▶ What the task requires
From the line with "其实这只是个开始，有了学校的" to the line with "第二块墓碑的主人叫做古龙名。", retype every line exactly, including those two, and leave out the rest of the data below.

▶ Collected data entries
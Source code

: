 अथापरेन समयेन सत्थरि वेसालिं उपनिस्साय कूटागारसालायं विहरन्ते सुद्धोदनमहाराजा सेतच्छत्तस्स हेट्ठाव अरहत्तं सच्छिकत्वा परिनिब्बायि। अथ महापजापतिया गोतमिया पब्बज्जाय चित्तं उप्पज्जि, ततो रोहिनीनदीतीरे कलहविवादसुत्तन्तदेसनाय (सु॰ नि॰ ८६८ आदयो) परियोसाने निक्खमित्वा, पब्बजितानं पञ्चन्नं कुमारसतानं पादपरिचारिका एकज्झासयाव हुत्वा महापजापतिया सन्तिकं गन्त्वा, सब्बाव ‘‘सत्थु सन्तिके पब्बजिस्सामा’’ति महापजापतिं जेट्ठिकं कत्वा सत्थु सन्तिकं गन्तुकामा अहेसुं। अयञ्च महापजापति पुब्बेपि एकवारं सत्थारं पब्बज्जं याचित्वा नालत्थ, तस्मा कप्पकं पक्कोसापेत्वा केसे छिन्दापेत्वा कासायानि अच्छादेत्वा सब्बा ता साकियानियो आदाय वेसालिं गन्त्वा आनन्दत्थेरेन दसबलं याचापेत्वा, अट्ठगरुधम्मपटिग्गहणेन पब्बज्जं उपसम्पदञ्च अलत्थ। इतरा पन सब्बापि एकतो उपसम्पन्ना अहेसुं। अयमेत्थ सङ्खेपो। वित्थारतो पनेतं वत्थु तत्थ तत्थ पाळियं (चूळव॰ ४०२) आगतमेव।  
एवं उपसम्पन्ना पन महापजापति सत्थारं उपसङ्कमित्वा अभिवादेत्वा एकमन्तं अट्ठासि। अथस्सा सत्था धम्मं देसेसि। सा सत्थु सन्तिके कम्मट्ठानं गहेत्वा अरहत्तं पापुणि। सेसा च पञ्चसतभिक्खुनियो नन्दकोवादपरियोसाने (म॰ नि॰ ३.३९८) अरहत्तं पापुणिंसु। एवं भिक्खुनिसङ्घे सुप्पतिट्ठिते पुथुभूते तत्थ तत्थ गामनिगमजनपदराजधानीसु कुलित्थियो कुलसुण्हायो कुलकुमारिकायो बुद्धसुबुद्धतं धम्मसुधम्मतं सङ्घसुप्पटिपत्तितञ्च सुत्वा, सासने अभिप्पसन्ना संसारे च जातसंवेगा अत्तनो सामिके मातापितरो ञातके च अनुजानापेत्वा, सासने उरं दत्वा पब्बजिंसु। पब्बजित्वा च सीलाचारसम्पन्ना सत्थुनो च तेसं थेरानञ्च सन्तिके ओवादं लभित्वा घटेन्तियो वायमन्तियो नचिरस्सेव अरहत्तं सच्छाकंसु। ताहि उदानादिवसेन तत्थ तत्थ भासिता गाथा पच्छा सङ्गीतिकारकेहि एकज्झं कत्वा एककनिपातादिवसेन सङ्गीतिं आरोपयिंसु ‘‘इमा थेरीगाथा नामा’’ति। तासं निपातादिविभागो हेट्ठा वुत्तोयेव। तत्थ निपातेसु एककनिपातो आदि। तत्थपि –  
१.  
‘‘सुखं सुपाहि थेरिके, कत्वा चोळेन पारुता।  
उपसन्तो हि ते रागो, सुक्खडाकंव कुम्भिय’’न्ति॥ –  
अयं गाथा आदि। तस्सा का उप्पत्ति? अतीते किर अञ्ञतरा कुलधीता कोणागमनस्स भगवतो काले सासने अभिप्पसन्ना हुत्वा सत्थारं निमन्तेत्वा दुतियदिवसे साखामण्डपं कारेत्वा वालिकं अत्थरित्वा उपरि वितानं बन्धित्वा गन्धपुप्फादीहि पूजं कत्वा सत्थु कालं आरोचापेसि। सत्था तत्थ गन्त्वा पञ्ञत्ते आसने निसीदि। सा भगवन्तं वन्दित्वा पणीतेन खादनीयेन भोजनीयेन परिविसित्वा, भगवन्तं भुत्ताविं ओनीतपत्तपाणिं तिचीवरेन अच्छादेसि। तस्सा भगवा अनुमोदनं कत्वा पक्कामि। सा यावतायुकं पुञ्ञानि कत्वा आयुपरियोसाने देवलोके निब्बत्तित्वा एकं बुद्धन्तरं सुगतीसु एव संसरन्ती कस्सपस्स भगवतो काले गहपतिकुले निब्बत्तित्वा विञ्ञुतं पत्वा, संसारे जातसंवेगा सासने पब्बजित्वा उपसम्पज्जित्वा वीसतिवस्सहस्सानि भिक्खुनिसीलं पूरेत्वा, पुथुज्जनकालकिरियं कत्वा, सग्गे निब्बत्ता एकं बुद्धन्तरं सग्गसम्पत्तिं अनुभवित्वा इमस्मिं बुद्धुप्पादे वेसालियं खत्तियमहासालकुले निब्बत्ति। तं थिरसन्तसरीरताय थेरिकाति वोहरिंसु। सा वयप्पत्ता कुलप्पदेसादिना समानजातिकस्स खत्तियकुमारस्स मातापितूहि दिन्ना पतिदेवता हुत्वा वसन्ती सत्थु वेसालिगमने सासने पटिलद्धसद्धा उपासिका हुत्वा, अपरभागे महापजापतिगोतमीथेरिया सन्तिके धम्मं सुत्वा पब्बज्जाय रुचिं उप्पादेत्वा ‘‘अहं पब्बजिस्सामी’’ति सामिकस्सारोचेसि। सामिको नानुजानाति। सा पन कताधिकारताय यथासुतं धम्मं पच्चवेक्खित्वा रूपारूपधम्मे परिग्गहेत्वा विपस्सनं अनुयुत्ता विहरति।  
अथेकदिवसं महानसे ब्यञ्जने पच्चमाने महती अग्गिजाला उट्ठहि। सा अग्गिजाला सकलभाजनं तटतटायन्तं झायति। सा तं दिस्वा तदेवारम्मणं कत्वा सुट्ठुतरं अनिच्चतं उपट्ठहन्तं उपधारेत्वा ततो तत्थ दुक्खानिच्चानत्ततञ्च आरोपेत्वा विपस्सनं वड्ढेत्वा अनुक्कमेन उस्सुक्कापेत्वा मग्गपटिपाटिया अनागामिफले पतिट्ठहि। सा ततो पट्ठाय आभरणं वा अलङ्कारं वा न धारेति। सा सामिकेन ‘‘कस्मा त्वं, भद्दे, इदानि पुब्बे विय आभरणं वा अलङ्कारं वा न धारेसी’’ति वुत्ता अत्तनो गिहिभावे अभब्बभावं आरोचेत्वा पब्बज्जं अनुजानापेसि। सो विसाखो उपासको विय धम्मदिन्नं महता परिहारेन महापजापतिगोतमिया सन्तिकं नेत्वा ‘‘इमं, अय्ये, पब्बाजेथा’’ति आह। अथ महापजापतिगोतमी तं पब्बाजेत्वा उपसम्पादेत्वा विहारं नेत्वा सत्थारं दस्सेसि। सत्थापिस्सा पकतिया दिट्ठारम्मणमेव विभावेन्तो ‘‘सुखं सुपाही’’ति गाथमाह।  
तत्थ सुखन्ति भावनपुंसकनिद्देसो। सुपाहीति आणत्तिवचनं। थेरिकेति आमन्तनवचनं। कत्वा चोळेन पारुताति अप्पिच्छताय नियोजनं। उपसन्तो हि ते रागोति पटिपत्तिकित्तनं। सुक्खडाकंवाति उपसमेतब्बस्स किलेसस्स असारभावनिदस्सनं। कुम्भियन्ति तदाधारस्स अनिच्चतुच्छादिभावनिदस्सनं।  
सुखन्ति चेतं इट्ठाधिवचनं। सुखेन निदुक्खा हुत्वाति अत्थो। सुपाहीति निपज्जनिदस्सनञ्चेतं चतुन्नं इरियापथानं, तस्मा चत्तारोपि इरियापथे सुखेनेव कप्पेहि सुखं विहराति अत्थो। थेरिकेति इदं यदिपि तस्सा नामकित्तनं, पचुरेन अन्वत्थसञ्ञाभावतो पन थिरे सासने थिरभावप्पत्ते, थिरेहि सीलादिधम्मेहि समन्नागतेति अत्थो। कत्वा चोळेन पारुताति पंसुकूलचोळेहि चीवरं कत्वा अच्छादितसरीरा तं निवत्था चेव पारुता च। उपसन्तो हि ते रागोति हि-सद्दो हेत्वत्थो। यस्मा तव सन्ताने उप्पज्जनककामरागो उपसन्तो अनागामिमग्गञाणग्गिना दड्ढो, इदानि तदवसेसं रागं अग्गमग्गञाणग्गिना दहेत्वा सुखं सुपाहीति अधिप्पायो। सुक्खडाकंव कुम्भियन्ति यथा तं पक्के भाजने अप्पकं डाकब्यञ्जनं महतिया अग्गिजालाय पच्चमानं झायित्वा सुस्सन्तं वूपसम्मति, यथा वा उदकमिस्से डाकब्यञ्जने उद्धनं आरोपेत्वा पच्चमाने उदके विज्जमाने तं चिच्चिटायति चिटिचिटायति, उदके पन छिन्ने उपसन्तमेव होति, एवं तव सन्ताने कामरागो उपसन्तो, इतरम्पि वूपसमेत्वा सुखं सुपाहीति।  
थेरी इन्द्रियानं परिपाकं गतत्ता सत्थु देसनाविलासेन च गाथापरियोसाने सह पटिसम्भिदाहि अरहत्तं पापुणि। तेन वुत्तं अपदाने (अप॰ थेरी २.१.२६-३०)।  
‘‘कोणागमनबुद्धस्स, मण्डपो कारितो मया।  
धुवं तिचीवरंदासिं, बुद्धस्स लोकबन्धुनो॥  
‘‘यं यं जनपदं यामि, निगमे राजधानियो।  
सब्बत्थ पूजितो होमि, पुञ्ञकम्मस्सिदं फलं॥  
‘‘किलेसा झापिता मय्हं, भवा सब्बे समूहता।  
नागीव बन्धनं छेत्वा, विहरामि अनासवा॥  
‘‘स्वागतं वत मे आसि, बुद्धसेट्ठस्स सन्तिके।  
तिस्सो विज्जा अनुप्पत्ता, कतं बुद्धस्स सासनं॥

--

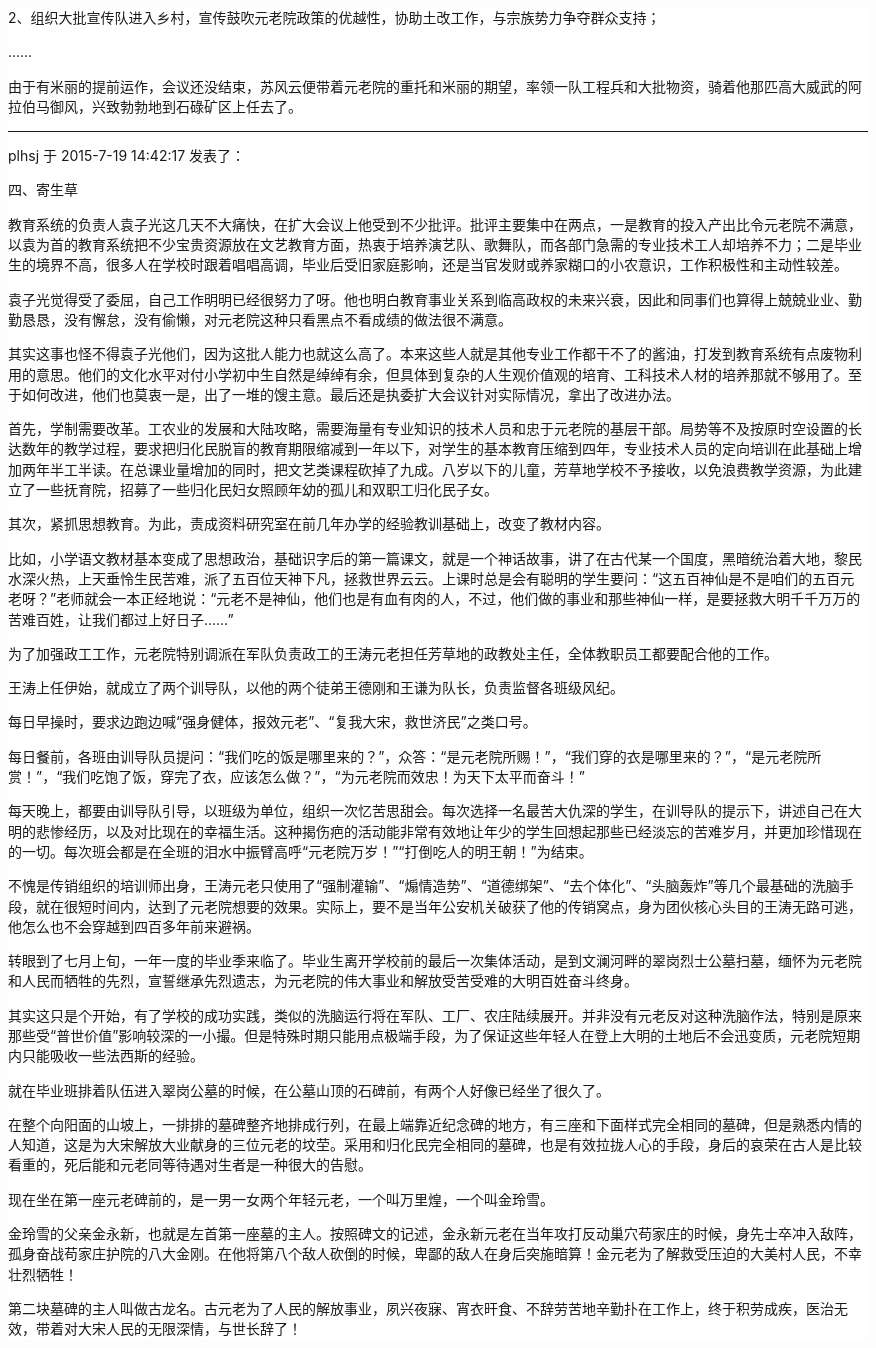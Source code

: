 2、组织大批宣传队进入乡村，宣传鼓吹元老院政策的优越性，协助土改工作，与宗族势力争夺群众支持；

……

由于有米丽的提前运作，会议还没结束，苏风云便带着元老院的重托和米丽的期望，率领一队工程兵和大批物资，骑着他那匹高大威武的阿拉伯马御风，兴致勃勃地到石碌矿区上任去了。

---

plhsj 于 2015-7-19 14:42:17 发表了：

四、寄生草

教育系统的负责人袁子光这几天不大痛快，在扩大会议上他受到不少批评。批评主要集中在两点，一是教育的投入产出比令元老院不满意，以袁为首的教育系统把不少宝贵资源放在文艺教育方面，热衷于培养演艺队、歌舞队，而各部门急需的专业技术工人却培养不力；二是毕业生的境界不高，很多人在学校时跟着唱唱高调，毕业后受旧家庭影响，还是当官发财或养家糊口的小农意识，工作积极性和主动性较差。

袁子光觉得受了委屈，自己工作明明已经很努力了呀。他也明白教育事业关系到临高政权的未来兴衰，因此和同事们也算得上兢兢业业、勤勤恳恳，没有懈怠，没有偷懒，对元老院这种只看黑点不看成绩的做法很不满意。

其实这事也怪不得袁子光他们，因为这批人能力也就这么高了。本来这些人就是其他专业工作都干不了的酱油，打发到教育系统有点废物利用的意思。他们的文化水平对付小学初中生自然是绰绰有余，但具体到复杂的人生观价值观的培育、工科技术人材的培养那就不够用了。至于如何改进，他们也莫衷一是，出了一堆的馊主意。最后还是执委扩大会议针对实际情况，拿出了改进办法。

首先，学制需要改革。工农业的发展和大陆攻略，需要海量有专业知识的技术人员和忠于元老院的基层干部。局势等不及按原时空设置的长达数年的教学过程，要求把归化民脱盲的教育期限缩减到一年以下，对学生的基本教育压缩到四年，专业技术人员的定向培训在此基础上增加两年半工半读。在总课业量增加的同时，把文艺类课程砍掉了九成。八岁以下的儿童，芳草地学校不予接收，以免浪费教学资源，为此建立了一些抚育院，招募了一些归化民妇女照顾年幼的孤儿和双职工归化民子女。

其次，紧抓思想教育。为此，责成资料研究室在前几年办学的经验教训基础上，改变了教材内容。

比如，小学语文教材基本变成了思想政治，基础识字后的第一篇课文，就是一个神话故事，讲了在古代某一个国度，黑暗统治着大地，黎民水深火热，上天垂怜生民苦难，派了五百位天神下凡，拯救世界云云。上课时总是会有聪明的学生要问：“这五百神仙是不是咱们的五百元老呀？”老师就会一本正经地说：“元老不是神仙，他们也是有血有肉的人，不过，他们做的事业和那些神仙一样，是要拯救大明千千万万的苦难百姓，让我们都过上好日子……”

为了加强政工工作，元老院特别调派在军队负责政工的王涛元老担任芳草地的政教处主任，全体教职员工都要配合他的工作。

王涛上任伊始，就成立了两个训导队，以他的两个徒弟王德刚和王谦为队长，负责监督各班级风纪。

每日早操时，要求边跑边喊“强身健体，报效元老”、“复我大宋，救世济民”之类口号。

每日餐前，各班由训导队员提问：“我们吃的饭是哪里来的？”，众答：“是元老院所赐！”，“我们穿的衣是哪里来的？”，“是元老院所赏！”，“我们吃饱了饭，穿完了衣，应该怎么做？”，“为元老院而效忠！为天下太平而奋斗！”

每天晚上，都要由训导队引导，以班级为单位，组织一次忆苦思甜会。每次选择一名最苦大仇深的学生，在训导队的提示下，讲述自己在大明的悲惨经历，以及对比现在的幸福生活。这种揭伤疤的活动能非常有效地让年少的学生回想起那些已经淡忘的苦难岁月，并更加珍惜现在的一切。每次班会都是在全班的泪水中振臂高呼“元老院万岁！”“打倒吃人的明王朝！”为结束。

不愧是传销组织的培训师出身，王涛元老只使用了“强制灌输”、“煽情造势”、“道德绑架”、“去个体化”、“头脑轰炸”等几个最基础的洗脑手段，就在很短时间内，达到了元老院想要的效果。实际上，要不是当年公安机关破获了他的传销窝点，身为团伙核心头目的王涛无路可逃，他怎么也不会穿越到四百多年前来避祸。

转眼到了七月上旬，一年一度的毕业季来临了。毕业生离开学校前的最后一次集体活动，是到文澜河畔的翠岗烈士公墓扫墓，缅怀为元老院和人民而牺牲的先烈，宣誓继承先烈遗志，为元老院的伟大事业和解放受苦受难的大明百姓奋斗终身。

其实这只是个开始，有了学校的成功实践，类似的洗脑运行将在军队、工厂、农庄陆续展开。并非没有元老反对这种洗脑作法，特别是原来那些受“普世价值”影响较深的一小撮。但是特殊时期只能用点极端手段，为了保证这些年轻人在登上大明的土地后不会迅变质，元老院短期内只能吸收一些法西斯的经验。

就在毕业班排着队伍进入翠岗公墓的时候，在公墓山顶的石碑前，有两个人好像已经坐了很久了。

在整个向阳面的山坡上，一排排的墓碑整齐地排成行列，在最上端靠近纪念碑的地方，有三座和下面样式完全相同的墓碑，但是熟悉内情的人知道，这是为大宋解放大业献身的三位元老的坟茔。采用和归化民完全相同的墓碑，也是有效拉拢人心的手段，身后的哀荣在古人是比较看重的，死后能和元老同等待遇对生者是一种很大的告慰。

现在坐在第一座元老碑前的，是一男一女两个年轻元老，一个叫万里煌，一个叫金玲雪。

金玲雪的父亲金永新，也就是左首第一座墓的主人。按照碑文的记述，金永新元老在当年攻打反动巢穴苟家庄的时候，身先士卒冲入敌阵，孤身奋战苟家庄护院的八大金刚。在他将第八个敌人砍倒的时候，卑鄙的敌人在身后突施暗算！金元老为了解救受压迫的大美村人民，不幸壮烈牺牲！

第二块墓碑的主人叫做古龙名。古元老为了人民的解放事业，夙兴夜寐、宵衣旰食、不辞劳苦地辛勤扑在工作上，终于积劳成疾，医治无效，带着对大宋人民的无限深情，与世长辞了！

▶ Task solution
其实这只是个开始，有了学校的成功实践，类似的洗脑运行将在军队、工厂、农庄陆续展开。并非没有元老反对这种洗脑作法，特别是原来那些受“普世价值”影响较深的一小撮。但是特殊时期只能用点极端手段，为了保证这些年轻人在登上大明的土地后不会迅变质，元老院短期内只能吸收一些法西斯的经验。

就在毕业班排着队伍进入翠岗公墓的时候，在公墓山顶的石碑前，有两个人好像已经坐了很久了。

在整个向阳面的山坡上，一排排的墓碑整齐地排成行列，在最上端靠近纪念碑的地方，有三座和下面样式完全相同的墓碑，但是熟悉内情的人知道，这是为大宋解放大业献身的三位元老的坟茔。采用和归化民完全相同的墓碑，也是有效拉拢人心的手段，身后的哀荣在古人是比较看重的，死后能和元老同等待遇对生者是一种很大的告慰。

现在坐在第一座元老碑前的，是一男一女两个年轻元老，一个叫万里煌，一个叫金玲雪。

金玲雪的父亲金永新，也就是左首第一座墓的主人。按照碑文的记述，金永新元老在当年攻打反动巢穴苟家庄的时候，身先士卒冲入敌阵，孤身奋战苟家庄护院的八大金刚。在他将第八个敌人砍倒的时候，卑鄙的敌人在身后突施暗算！金元老为了解救受压迫的大美村人民，不幸壮烈牺牲！

第二块墓碑的主人叫做古龙名。古元老为了人民的解放事业，夙兴夜寐、宵衣旰食、不辞劳苦地辛勤扑在工作上，终于积劳成疾，医治无效，带着对大宋人民的无限深情，与世长辞了！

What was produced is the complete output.